Monique Carlotti related her substantial experience in training over 3000 people in France since becoming a certified Snoezelen Trainer in 1992. She discussed the collaboration between approximately 15 institutions in France that all use Snoezelen, and meet monthly to discuss what works and what doesn't. She discussed the skills essential for every Snoezelen practitioner, those being 1) demand- be present for the person in the moment, let go of what is outside the MSE, 2) patience-give people time to respond to the Snoezelen room and become willing to explore and 3) trust- confidence in yourself, the team, the person we take care of and colleagues. She outlined the 3 step process of skills training provided to practitioners, which includes first, 3 7-hr days of training in concepts, sense experiments and practice sessions; second (after a 12 week period and after the practitioner has done about 10 sessions in the Snoezelen room), a 2 day training in which practitioners analyze their strengths and weaknesses in their practice, and are provided technical support; and third, long term management issues, providing support to the practitioners to help them continue the work. There are activities in which the practitioners work together to rebuild, help each other strengthen their commitment and skills, by talking
about cases, showing videos of sessions.
Dr. Marie Jose Cid and Montse Cervellera described the use of Snoezelen in Spain. Since first begun in 2001 Snoezelen programs have expanded about 400 spaces. Activities and actual practice varies by location, and many natural spaces are used, including beaches and other outdoor areas as well as more typical dedicated spaces. Contact with the environment around them is encouraged and promotes expression of feelings and preferences. A video was shown which highlighted various activities provided to several different individuals; activities were designed to achieve the 5 different "aims" or goals for Snoezelen participation: 1) emotional wellness, 2) communication, 3) relaxation, 4) cognitive development, 5) adapted behaviors and self-determination. The use of masks and costumes, fluorescent paints and paper, and creative uses of color were all highlighted in the video to demonstrate methods for conducting other types of therapies and educational activities within the Snoezelen space which are designed to improve cognitive abilities and communication skills in a relaxed and non-threatening way.

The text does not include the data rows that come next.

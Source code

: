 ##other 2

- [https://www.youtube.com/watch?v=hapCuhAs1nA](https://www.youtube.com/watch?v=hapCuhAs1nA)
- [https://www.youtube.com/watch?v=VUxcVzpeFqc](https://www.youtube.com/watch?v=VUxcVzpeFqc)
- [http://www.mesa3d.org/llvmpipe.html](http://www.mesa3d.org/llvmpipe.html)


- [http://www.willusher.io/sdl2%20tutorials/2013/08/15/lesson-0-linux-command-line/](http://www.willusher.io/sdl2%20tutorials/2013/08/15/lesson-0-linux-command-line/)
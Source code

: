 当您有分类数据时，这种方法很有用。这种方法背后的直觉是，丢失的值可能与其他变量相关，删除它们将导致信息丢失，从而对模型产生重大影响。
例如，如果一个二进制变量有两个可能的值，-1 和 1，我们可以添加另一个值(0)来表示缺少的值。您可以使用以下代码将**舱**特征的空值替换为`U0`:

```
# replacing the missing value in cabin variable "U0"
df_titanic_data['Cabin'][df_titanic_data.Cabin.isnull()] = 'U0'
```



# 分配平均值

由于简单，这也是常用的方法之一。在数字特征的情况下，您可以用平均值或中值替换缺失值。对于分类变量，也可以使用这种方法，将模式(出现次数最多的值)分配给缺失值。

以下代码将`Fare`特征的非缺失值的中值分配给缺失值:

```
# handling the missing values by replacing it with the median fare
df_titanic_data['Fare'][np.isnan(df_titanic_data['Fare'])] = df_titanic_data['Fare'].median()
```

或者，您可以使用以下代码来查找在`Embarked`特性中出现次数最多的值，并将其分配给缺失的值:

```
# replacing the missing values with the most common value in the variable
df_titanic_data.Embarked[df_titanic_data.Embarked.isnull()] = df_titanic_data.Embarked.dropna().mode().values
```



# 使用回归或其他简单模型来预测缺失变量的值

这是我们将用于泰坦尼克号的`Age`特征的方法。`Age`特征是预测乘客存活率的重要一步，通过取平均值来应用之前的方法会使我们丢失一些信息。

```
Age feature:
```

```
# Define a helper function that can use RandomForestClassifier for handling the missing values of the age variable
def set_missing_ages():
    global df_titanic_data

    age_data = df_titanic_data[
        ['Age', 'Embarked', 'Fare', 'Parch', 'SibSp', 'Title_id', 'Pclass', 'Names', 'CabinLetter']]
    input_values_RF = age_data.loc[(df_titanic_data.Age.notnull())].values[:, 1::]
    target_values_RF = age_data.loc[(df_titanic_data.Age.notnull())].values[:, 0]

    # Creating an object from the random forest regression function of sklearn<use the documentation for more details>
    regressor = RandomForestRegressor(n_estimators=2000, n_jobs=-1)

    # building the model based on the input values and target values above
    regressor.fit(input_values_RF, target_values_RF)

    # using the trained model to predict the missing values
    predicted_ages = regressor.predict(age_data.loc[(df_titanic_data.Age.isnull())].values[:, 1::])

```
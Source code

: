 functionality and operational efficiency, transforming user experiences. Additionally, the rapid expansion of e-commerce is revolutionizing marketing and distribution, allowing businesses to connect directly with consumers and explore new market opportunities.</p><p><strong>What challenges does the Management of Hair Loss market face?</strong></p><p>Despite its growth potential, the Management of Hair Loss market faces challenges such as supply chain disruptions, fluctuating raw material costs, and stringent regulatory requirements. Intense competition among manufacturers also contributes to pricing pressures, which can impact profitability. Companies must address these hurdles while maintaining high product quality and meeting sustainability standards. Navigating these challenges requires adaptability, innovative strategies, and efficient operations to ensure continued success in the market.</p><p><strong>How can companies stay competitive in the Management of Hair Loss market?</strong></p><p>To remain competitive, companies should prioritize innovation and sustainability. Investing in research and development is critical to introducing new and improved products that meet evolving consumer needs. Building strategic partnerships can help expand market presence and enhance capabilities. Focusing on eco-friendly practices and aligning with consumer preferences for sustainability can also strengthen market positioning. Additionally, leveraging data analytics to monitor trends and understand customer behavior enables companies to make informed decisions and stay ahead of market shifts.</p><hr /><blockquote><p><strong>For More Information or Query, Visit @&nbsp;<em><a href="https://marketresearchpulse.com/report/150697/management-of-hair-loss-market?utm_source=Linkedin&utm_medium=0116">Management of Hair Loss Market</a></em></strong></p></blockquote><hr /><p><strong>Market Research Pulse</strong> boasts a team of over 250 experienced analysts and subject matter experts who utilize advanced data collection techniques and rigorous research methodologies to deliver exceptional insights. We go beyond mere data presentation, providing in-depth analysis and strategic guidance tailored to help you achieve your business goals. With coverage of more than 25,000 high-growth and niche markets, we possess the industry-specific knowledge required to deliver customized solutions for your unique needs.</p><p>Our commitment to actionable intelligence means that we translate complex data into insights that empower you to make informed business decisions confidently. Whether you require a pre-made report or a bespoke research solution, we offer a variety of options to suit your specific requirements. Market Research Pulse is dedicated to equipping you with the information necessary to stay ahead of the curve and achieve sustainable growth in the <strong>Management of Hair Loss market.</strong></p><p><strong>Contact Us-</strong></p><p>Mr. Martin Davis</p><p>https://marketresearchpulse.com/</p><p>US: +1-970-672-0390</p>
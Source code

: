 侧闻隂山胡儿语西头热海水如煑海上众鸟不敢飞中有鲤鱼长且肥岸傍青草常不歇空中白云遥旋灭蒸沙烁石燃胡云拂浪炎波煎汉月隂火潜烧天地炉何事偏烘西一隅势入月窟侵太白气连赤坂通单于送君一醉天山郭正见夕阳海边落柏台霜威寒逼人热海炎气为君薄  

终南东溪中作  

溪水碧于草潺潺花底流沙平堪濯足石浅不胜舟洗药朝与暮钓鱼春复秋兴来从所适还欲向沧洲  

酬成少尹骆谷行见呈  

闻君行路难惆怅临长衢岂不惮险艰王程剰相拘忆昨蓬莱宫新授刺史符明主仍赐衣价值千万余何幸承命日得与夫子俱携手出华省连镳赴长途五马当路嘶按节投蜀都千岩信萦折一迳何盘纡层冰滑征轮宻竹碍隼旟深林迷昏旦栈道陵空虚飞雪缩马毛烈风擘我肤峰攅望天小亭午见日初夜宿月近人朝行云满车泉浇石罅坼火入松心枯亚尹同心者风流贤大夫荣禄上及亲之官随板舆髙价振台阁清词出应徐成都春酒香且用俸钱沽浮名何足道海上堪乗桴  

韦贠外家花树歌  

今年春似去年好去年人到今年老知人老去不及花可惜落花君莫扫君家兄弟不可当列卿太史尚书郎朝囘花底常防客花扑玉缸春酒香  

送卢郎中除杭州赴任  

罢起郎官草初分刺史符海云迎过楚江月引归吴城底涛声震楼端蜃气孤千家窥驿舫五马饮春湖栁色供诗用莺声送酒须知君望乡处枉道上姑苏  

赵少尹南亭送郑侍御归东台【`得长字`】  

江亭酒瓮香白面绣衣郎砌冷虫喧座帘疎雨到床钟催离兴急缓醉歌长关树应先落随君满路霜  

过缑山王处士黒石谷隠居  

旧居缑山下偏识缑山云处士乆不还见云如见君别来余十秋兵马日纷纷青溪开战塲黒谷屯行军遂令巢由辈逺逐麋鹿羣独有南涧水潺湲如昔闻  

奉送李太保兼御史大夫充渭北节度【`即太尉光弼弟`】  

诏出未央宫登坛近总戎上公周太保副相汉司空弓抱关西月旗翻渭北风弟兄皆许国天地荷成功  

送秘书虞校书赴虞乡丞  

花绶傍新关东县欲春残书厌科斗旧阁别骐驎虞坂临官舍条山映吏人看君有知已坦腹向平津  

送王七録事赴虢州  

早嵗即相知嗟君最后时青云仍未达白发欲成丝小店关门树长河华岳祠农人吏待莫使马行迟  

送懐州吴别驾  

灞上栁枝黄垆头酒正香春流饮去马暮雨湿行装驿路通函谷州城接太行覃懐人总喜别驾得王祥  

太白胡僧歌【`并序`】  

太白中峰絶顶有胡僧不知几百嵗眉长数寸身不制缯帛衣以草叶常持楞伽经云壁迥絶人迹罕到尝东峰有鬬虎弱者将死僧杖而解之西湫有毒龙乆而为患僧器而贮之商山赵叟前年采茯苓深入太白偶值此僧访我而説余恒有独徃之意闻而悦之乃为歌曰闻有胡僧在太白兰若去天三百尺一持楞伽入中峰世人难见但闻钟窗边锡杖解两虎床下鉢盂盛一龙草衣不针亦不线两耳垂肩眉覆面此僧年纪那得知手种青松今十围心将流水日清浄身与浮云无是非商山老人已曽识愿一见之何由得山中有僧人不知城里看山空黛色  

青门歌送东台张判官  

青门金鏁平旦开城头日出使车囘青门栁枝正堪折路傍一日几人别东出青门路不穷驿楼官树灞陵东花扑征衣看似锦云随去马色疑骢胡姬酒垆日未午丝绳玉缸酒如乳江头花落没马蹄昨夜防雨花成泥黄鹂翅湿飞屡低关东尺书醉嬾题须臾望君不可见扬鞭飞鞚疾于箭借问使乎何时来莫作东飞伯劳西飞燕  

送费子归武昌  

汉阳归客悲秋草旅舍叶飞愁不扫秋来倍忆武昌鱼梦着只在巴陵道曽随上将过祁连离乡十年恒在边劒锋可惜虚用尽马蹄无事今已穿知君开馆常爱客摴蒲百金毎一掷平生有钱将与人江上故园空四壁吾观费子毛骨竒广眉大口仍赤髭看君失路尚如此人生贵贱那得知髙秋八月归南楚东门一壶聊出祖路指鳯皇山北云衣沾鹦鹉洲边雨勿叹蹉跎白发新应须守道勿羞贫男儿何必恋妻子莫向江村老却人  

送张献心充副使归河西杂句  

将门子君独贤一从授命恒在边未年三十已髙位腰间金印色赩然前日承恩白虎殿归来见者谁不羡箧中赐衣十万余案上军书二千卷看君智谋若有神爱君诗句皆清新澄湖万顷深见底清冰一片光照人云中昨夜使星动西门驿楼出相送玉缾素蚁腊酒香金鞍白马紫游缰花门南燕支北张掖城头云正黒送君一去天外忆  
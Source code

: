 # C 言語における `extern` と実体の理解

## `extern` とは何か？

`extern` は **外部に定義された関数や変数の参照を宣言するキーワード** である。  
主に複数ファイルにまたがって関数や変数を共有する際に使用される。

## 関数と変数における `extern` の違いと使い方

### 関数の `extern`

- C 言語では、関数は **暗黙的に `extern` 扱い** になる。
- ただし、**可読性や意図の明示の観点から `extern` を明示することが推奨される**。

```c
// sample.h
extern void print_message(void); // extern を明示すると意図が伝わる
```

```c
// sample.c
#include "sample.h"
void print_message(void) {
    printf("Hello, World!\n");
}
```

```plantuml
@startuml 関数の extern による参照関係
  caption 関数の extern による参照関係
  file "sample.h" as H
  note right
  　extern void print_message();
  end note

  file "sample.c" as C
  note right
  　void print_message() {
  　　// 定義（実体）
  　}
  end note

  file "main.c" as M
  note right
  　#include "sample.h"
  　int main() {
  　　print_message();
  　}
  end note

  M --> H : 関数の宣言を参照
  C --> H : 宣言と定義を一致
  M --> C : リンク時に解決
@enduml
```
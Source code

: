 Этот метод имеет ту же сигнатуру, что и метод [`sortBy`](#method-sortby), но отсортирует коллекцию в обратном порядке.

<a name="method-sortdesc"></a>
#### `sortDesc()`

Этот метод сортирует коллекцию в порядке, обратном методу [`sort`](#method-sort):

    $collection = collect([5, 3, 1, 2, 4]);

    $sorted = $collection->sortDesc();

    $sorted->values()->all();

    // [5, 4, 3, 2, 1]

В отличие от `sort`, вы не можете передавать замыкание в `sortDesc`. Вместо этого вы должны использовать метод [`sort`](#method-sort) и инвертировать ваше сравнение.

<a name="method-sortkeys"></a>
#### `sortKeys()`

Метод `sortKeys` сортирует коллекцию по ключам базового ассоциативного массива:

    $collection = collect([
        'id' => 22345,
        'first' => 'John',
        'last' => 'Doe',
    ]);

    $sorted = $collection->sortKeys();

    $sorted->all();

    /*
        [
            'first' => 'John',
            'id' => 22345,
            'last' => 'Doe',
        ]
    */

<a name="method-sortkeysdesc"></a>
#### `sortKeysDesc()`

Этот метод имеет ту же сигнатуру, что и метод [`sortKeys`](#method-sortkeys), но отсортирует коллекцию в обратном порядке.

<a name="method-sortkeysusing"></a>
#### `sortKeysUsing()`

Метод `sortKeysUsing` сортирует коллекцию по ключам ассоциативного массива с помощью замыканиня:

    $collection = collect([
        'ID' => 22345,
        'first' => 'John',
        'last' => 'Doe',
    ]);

Dr. Jill Boldt Taylor gave a lecture in which she described the process of experiencing and recovering from a massive stroke, and further described in a very creative and entertaining way some issues related to brain development and function, and the processing of sensory information by the neurocircuitry in the brain. She related these concepts to the symposium topic of MSE. She discussed some aspects of brain development from birth through puberty and young adulthood, ending with her mantra "keep them alive til they're 25." she highlighted some differences in the right and left hemispheres, and emphasized that despite these differences, we have the ability to choose from moment to moment how we behave in the world. Dr. Taylor cited this capacity as the true ticket to personal freedom. She also provided a list of 10 very informative recommendations for recovery from a stroke which were based on her own experience and recovery process.